If we imagine this function being repeated periodically outside the range \([-L, L]\), it would be an odd (antisymmetric) function. Since sine functions are odd and cosine functions are even, an arbitrary odd function should only be built out of sums of other odd functions. So, we get to take one shortcut and only look at the projections onto the sine function (the cosine projections will be zero). You should work this out if this explanation wasn't clear.

Since the square wave is defined piecewise, our projection integral will also be piecewise:

\(a_n = \text{Proj}_{s_n}(f(x)) \\= \int_{-L}^{0}dx\tfrac{1}{\sqrt{L}} \sin(\tfrac{n\pi x}{L}) (1)+\int_{0}^Ldx\tfrac{1}{\sqrt{L}} \sin(\tfrac{n\pi x}{L})(-1).\)

Both of these integrals can be done exactly.

\(a_n = \tfrac{1}{\sqrt{L}} \frac{-L}{n \pi}\cos(\tfrac{n\pi x}{L})|_{-L}^0 +\tfrac{1}{\sqrt{L}} \frac{L}{n \pi}\cos(\tfrac{n\pi x}{L})|_0^L \\= -\frac{\sqrt{L}}{n \pi}\cos(0)+\frac{\sqrt{L}}{n \pi}\cos(-n\pi)+\frac{\sqrt{L}}{n \pi}\cos(n\pi)-\frac{\sqrt{L}}{n \pi}\cos(0)\\= \frac{2\sqrt{L}}{n \pi}\cos(n\pi)-\frac{2\sqrt{L}}{n \pi}\cos(0).\)

\(\cos(n\pi)\) will be \((-1)^{n}\) and \(\cos(0)\) is \(1\). And so we have

\(a_n=\frac{4\sqrt{L}}{n \pi}\begin{cases}1&n~\text{odd}\\ 0 &n~\text{even}\end{cases}.\)

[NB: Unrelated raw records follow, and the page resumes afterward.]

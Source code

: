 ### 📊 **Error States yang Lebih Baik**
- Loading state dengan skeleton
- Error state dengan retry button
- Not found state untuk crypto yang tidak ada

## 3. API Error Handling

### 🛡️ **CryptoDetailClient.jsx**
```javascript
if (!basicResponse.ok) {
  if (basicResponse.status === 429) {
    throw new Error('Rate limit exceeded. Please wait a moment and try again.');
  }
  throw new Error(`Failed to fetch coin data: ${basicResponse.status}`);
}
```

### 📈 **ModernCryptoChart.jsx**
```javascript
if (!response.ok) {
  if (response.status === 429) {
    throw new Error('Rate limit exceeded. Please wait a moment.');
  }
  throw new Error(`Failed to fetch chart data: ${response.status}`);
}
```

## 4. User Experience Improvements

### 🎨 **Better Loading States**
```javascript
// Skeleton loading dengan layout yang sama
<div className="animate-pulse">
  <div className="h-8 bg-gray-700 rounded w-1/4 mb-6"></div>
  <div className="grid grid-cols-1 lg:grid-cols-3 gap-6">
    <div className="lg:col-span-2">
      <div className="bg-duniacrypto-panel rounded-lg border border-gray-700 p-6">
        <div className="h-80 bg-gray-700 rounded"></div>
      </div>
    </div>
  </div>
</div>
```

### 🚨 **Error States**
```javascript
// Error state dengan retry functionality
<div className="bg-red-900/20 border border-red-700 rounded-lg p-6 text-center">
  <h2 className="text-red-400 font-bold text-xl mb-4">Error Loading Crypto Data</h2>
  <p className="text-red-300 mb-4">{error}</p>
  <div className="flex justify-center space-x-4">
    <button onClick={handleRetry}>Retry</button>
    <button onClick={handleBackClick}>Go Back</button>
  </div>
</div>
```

\(f(x)=\sum_{1,3, 5,\ldots}\frac{4}{n \pi}\sin(\tfrac{n\pi x}{L})\)

So we can see the answer to our questions. The square wave has an infinite number of components and those components shrink as \(1/n\).

## Sawtooth Wave

We'll have the sawtooth wave range from -1 to 1 vertically and span \([-L, L]\). In this case, the sawtooth wave function is

\(g(x)=\frac{x}{L}.\)

This function is also odd. The sawtooth wave coefficients will only have one contributing integral:

\(a_n = \text{Proj}_{s_n}(f(x)) = \int_{-L}^Ldx\sqrt{\tfrac{1}{L}} \sin(\tfrac{n\pi x}{L})\frac{x}{L}.\)

This integral can be done exactly with integration by parts.

\(a_n = \sqrt{\tfrac{1}{L}}(-\frac{x}{n \pi}\cos(\tfrac{n\pi x}{L})+\frac{L}{n^2 \pi^2}\sin(\tfrac{n\pi x}{L}))|_{-L}^L\\=(-\frac{\sqrt{L}}{n \pi}\cos(n\pi)+\frac{\sqrt{L}}{n^2 \pi^2}\sin(n\pi))-(\frac{\sqrt{L}}{n \pi}\cos(n\pi)-\frac{\sqrt{L}}{n^2 \pi^2}\sin(n\pi))\\=\frac{2\sqrt{L}}{n^2 \pi^2}\sin(n\pi)-\frac{2\sqrt{L}}{n \pi}\cos(n\pi)\).

\(\cos(n\pi)\) will be \((-1)^n\) and \(\sin(n\pi)\) will be 0. And so we have

\(a_n=(-1)^{n+1}\frac{2\sqrt{L}}{n \pi}.\)

\(g(x)=\sum_n(-1)^{n+1}\frac{2}{n \pi}\sin(\tfrac{n\pi x}{L})\)

Again we see that an infinite number of frequencies are represented in the signal but that their amplitude falls off at higher frequency.